Usando un proceso llamado aprendizaje automático, los ingenieros suministran datos a los sistemas de inteligencia artificial para capacitarlos en el reconocimiento de patrones o rasgos. En el caso de los perfiles, proporcionarían miles de imágenes etiquetadas de uigures y no uigures. Eso ayudaría a generar una función para distinguir al grupo étnico.

Las empresas de I.A. han tomado dinero de los principales inversores. Fidelity International y Qualcomm Ventures formaron parte de un consorcio que invirtió 620 millones de dólares en SenseTime. Sequoia invirtió en Yitu. Megvii está respaldado por Sinovation Ventures, el fondo del conocido inversor tecnológico chino Kai-Fu Lee.

Una portavoz de Sinovation dijo que el fondo había vendido recientemente una parte de su participación en Megvii y había renunciado a su puesto en el directorio. Fidelity se negó a comentar. Sequoia y Qualcomm no respondieron a las solicitudes de comentarios enviadas por correo electrónico.

El Sr. Lee, un impulsor de la IA china, ha argumentado que China tiene una ventaja en el desarrollo de la I.A. porque sus líderes están menos molestos por las "complejidades legales" o "consenso moral".

"No somos espectadores pasivos en la historia de I.A. somos sus autores", escribió Lee el año pasado. "Eso significa que los valores que sustentan nuestras visiones de I.A. en el futuro podría convertirse en profecías autocumplidas". Se negó a comentar sobre la inversión de su fondo en Megvii o sus prácticas.

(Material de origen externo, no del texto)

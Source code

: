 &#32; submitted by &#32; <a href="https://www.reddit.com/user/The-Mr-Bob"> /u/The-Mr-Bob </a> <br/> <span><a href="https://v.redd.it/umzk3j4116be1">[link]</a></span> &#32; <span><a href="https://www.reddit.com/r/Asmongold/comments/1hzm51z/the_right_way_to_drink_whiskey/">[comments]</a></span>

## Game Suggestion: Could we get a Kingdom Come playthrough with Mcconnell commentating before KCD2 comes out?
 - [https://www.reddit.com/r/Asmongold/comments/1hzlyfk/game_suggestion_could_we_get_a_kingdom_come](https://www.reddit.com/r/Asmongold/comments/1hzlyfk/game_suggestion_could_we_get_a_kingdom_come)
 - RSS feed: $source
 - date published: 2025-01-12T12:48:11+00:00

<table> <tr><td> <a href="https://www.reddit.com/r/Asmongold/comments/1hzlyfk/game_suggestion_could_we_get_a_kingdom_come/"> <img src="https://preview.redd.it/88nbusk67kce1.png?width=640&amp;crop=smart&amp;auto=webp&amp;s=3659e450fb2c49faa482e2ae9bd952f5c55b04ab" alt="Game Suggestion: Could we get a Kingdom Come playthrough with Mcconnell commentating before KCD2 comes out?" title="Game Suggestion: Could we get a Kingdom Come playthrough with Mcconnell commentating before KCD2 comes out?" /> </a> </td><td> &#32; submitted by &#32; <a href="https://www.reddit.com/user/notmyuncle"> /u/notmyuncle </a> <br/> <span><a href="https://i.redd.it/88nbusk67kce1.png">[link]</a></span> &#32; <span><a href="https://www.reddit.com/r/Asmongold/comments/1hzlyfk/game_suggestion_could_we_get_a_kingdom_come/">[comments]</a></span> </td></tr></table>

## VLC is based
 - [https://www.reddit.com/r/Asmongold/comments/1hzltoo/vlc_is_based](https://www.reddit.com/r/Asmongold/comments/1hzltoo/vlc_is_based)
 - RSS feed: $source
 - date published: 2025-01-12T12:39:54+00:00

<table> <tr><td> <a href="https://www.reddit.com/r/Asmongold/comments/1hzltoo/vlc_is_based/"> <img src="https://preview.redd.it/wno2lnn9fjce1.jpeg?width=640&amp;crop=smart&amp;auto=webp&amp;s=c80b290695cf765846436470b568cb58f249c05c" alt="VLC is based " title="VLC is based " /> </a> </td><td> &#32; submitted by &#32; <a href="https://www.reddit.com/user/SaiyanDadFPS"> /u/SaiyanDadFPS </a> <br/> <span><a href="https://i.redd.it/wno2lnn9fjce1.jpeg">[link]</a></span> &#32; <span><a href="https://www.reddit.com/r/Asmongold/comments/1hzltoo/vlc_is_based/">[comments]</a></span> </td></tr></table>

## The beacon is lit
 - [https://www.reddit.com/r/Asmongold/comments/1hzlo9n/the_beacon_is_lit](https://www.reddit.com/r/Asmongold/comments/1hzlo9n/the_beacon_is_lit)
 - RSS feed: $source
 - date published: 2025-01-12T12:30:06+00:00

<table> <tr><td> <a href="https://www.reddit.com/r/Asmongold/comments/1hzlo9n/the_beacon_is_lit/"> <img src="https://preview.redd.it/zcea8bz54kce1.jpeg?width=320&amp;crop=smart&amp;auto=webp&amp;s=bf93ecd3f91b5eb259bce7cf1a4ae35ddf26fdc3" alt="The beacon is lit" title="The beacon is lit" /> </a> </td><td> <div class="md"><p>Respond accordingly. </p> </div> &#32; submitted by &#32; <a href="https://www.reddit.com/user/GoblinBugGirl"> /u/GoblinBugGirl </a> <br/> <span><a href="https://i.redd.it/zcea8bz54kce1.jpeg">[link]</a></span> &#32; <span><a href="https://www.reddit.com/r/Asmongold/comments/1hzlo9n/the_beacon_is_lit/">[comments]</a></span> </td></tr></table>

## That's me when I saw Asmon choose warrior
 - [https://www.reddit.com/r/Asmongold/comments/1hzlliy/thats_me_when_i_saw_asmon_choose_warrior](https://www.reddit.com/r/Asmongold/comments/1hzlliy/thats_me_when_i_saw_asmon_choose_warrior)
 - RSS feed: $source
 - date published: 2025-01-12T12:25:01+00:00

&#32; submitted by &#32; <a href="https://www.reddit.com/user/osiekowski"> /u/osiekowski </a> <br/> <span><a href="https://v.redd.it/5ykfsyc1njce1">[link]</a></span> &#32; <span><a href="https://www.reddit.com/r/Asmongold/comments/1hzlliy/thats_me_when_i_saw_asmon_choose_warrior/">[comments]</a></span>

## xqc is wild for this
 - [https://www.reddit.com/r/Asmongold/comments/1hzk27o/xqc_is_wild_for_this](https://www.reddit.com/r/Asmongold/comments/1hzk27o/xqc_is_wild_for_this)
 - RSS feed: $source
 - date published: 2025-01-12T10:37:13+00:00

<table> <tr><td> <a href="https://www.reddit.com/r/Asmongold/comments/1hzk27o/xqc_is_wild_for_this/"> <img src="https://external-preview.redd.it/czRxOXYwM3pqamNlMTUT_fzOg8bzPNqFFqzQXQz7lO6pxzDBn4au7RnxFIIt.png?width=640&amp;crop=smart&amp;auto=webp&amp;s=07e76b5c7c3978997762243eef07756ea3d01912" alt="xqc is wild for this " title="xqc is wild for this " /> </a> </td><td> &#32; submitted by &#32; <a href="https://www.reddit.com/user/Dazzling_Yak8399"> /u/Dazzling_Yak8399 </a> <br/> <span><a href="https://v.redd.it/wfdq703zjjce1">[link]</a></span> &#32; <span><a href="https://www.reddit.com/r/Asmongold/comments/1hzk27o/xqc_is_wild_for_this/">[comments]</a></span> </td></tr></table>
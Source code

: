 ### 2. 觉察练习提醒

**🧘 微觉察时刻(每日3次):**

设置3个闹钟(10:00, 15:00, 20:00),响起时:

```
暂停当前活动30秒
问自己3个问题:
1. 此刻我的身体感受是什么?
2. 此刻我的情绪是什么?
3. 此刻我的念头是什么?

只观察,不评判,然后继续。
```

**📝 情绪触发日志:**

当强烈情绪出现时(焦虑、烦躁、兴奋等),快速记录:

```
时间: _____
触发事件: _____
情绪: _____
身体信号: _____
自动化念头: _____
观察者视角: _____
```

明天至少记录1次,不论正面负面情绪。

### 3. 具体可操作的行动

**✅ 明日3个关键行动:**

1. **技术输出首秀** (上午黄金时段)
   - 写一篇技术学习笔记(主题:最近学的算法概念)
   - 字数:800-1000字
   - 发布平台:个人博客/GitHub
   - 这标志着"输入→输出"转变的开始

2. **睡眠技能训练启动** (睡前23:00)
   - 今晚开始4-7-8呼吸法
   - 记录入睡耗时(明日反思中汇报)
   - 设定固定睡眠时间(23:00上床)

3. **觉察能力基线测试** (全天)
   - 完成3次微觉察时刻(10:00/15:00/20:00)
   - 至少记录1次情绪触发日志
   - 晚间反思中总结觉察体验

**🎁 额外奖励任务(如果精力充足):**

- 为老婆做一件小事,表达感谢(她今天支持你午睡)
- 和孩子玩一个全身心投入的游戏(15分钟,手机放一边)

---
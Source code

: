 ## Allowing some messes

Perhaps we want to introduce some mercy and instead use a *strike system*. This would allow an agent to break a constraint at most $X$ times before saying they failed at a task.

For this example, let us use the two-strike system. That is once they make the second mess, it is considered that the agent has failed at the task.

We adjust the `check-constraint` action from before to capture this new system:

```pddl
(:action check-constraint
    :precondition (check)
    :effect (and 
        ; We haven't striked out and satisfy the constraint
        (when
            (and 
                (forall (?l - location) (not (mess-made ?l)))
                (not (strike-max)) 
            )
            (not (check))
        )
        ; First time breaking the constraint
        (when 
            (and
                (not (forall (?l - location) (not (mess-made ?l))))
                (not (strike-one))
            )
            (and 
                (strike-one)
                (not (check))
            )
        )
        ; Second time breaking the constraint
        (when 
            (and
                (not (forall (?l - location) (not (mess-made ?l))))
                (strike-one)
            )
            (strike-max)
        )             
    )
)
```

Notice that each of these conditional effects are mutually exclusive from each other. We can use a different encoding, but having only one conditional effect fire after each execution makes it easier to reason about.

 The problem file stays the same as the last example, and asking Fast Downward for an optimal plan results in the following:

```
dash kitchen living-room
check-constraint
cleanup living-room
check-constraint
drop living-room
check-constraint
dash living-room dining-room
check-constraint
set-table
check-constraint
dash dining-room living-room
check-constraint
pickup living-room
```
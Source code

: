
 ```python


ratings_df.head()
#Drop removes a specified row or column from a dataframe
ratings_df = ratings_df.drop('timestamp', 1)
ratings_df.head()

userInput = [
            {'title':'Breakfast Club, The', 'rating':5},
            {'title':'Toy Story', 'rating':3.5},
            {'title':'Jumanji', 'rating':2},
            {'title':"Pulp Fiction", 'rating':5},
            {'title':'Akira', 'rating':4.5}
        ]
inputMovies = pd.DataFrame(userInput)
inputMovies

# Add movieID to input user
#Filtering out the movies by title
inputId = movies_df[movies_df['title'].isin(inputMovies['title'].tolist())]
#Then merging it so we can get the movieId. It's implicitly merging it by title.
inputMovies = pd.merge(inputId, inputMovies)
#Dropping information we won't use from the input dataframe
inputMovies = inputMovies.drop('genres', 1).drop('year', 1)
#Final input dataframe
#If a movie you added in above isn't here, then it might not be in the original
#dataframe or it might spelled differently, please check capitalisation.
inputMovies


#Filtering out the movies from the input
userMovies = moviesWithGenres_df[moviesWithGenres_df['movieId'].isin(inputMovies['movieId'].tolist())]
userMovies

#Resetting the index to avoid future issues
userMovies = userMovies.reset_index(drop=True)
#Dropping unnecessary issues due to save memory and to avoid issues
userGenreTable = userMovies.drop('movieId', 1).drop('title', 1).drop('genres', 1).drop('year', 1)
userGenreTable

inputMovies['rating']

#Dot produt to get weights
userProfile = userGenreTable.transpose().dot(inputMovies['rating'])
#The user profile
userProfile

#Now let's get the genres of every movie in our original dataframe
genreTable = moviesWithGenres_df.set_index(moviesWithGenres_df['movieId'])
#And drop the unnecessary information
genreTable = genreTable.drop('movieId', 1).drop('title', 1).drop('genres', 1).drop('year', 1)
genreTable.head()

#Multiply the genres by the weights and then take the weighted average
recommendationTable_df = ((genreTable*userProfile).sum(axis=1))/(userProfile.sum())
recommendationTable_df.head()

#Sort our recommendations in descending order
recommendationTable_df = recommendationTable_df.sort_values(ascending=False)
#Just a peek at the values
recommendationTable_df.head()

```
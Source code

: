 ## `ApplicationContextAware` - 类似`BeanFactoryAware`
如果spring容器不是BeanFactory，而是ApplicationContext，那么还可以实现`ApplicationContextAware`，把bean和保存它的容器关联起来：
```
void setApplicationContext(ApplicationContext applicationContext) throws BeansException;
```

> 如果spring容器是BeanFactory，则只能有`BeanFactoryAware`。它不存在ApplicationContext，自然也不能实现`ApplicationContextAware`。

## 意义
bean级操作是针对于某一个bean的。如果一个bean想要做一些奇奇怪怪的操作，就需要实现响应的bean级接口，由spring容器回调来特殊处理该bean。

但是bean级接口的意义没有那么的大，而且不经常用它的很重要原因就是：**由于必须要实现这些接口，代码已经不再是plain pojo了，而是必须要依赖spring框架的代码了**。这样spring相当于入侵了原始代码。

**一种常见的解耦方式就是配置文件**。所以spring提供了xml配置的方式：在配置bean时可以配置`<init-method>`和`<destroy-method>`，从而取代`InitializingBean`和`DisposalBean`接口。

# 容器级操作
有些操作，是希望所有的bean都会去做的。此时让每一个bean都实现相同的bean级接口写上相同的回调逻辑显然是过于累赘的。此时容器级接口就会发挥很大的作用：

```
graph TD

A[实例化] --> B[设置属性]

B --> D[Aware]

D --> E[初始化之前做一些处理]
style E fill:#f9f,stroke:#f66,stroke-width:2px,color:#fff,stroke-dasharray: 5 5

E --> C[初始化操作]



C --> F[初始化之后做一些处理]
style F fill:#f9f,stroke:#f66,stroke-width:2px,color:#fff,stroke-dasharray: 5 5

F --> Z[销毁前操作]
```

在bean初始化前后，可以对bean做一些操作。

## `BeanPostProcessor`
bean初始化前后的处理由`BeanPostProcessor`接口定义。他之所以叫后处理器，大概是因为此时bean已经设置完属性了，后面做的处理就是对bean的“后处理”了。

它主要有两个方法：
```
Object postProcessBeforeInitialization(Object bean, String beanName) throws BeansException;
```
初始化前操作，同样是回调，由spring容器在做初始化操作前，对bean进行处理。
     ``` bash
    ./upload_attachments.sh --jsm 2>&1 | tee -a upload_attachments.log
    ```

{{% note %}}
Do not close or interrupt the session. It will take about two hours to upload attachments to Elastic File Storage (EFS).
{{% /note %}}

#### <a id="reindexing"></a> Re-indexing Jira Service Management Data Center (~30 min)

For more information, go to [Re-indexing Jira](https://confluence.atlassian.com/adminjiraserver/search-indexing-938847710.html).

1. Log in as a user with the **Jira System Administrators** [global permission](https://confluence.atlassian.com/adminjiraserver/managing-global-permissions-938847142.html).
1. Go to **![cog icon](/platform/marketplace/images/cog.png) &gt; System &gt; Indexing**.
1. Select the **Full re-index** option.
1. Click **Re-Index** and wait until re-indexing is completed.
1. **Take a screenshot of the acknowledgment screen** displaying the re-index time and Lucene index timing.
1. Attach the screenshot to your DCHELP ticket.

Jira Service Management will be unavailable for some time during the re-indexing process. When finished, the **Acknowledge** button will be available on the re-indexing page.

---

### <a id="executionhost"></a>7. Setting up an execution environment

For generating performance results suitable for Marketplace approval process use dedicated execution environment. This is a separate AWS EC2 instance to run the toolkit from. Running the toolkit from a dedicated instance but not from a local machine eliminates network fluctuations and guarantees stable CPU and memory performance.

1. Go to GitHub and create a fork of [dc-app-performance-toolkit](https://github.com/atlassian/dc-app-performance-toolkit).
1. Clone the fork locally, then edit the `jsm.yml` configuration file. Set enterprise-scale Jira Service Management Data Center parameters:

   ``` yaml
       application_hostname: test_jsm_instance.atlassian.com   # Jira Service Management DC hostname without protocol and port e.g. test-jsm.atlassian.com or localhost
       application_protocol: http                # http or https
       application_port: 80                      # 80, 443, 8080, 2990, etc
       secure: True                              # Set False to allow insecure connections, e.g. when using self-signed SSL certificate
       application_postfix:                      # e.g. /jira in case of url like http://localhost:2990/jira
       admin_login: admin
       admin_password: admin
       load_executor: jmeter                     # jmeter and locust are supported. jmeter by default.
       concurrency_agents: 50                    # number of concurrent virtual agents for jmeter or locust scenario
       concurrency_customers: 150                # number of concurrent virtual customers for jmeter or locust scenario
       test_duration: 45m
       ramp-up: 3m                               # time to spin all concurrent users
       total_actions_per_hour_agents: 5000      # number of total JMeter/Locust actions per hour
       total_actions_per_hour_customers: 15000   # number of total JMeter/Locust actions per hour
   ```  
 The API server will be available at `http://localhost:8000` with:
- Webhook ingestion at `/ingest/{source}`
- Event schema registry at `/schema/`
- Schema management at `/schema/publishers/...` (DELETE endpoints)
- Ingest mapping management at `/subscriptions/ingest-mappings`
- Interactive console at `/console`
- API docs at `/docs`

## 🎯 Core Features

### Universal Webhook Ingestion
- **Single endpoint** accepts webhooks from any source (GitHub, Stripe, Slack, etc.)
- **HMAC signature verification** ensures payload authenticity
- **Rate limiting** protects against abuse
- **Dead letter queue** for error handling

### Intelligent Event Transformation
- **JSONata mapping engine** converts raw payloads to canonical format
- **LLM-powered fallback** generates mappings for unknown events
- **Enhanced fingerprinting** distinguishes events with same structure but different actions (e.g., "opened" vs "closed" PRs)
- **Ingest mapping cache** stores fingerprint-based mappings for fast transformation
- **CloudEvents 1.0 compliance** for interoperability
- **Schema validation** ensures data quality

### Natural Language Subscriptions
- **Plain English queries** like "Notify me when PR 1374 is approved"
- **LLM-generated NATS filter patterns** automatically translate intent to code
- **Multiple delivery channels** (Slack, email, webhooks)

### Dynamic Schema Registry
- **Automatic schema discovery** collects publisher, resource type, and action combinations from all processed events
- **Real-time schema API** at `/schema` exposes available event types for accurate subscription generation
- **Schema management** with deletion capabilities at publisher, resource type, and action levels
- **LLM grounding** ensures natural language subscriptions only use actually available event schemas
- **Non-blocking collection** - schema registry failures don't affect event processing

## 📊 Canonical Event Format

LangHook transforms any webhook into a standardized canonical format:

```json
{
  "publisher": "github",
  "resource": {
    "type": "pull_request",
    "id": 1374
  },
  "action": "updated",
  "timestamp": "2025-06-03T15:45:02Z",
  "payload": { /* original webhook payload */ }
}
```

El perfil étnico dentro de la industria tecnológica de China no es un secreto, dijeron. Se ha vuelto tan común que una de las personas lo comparó con la tecnología inalámbrica de corto alcance Bluetooth. Se advirtió a los empleados de Megvii sobre la sensibilidad de hablar públicamente sobre objetivos étnicos, dijo otra persona.

China ha dedicado importantes recursos a rastrear a los uigures, citando la violencia étnica en los ataques terroristas de Xinjiang y uigur en otros lugares. Beijing ha lanzado a cientos de miles de uigures y otros grupos en Xinjiang a campos de reeducación.

El software extiende la capacidad del estado para etiquetar a los uigures al resto del país. Una base de datos nacional almacena las caras de todos los uigures que abandonan Xinjiang, según dos de las personas entrevistadas.